De pronto ya tengo la vista en la forma de los micros. No puedo subirme a uno viejo, por estruendoso; no puede tener personas paradas, aumenta la posibilidad de que no me vean; no puede contar con menos de diez personas, sería estúpido; no debe ser muy grande, el sonido de mi voz se perdería. El propósito del músico ambulante es que escuchen y sepan de quien proviene el sonido.
Ya tengo el mástil de mi ukulele en la mano derecha. Ya bebí un poco de agua. Ya sentí como el pecho se me hundía. No importa si estoy o no lista, si quiero o no quiero, mis pies saben que deben subir los tres escalones de ese bus con colores blanco, azul y rojo. ¿Cuál es su ruta? ¿Por qué ni siquiera sé su nombre? Porque no importa. No tengo un destino.
“Hola, soy Belén, les voy a cantar un poquito” Por dos segundos, sus miradas están en mí. Por dos segundos, siento que mis huesos pesan de más. El semáforo me da 70 segundos para que el tema que ensayé pueda iniciar con un sonido limpio. O casi limpio.
Si paso por alto algunos gritos del cobrador desde afuera, las personas hablando en sus celulares, los dos amigos conversando en los asientos posteriores, las bocinas de los autos que están alrededor. Y, desde luego, mi coro: el encantador bullicio del encantador conductor limeño.
Oe, imbécil, deja de tocar tu huevada ¿no ves que está en rojo? Es para que tu vieja escuche pe, mongol.
Lo cierto es que, en las calles de la capital, siempre hay algo que, aunque quieras, nunca olvidas. Una señora me da un billete de 20 soles cuando paso por su lado. Me felicita. Me mira y yo también puedo verla. Me rodea una extraña sensación. Me mira y siento que acaba de reafirmarme que soy una persona. Quizá es sólo mi percepción alterada por recibir un monto que no solemos recibir como ambulantes, pero ese sábado tuvo una especie de aire optimista, daba igual el escándalo de la ciudad, la gente parecía más feliz.
***
“… yo vendo caramelos, no es lo mismo pues. Los músicos de ley ganan más”
El martes pasado, recordé lo que hace años me dijo el señor que vendía frunas. Ese martes regresaba a mi casa con sólo 23 soles en un tiempo de dos horas. Mi mirada se hizo tan parecida a la suya, un equilibrio entre frustración y dejadez, unos ojos cansados que deciden no continuar con el oficio callejero porque la calle también impone límites.
“Debiste quedarte más. Te vas como si en serio pudieras elegir, idiota.”

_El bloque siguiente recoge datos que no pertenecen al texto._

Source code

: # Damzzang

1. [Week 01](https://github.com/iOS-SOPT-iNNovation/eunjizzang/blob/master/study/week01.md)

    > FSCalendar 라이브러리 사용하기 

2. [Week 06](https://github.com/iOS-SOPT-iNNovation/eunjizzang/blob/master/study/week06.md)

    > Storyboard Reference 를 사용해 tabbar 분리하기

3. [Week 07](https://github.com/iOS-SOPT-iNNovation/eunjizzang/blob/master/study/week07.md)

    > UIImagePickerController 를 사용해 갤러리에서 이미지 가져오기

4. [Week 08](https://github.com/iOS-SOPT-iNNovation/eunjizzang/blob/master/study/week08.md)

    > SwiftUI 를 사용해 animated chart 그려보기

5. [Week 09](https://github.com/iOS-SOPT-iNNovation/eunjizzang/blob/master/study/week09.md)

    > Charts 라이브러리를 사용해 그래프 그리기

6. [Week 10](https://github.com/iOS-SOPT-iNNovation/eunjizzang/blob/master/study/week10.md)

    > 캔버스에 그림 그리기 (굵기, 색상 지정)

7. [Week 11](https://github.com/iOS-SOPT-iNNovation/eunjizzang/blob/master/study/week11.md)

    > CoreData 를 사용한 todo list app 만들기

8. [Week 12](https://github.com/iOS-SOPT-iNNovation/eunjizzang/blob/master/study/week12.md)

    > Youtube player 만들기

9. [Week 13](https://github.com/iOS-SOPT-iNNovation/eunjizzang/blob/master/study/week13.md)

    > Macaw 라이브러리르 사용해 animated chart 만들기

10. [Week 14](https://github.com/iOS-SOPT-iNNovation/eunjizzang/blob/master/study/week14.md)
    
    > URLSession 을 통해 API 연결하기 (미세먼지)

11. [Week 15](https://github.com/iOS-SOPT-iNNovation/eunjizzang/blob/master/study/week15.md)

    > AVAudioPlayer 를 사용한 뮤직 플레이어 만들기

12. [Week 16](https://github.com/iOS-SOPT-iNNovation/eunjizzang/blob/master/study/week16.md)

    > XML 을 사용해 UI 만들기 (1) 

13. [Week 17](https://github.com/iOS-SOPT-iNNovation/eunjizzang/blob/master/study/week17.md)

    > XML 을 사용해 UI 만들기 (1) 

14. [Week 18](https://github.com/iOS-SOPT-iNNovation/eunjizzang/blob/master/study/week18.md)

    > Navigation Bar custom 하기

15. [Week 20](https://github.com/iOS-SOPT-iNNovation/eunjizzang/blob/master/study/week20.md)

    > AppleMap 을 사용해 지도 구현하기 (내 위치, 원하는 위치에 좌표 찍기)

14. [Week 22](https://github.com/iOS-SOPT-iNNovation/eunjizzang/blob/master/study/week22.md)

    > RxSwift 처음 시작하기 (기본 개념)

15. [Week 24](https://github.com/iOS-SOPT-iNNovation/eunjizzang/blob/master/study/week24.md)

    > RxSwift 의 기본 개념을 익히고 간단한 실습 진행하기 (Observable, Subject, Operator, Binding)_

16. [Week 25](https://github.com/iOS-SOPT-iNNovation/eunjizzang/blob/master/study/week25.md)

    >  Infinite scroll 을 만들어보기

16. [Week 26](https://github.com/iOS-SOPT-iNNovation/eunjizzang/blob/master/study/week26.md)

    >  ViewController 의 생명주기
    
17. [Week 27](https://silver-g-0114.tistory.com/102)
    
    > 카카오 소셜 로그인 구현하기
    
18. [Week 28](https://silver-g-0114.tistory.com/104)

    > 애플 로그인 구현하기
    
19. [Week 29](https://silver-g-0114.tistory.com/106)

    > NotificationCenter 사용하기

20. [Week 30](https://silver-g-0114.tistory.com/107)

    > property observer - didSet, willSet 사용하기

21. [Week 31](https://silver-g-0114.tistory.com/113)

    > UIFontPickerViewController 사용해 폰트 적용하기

Me repito en la cabeza. Me grito. Recuerdo a la vendedora de marcianos venezolana con una mano encargándose de hacer dormir a su pequeña y la otra mano tomando a su otra hija no tan pequeña y con los ojos verdes más bonitos que vi.
Ya no. Estoy cansada, ya no puedo. No he vendido nada, chica, pero me voy pal cuarto. ¿Tú te quedas?
Recuerdo al vendedor de helados con discapacidad física, que inició nuestra conversación de tres minutos preguntándome si mi ukulele era un charango.
Putamare no he sacado ni mierda y ya se me derritió todo, conchasumare, ¿quieres helado tibio? Ya fue ya, igual.
No solemos decirnos nuestros nombres, por falta de costumbre, no sabemos si volveremos a coincidir en la semana, no nos detenemos a contarnos nuestra historia. Pero sólo entre ambulantes hemos vivido la sensación de pedir y ni siquiera recibir un “no”, pedir y que la persona te restriegue que prefiere mirar la nada a decirte “no”; sólo entre ambulantes podemos ver cómo las personas se quedan quietas en sus asientos y nosotros subimos y bajamos de buses, pero lo cierto es que somos nosotros los que estamos quietos en nuestra realidad y ellos suben y bajan en posibilidades. A veces pienso que en el fondo mendigamos humanidad.
Ese martes yo necesitaba conseguir 100 soles y regresé a casa con 23. Me tocó tragarme la necesidad y comprender que, así como el cansancio de sostener a una hija o la mala suerte de no tener una buena caja térmica para atemperar los productos, yo también cuento con una línea invisible que le pone fin a mi trabajo informal.
“Sube y toca una que me encante, como tú”
Ya me había cruzado antes con cobradores como él. Era un bus con unas ocho personas, grande y ruidoso. Rompí tres de los requisitos obligatorios que debían tener los buses para mí. Él sabía que no me convenía. Pero él ordenó y yo obedecí.
“Hola, soy Belén, les voy a cantar un poquito”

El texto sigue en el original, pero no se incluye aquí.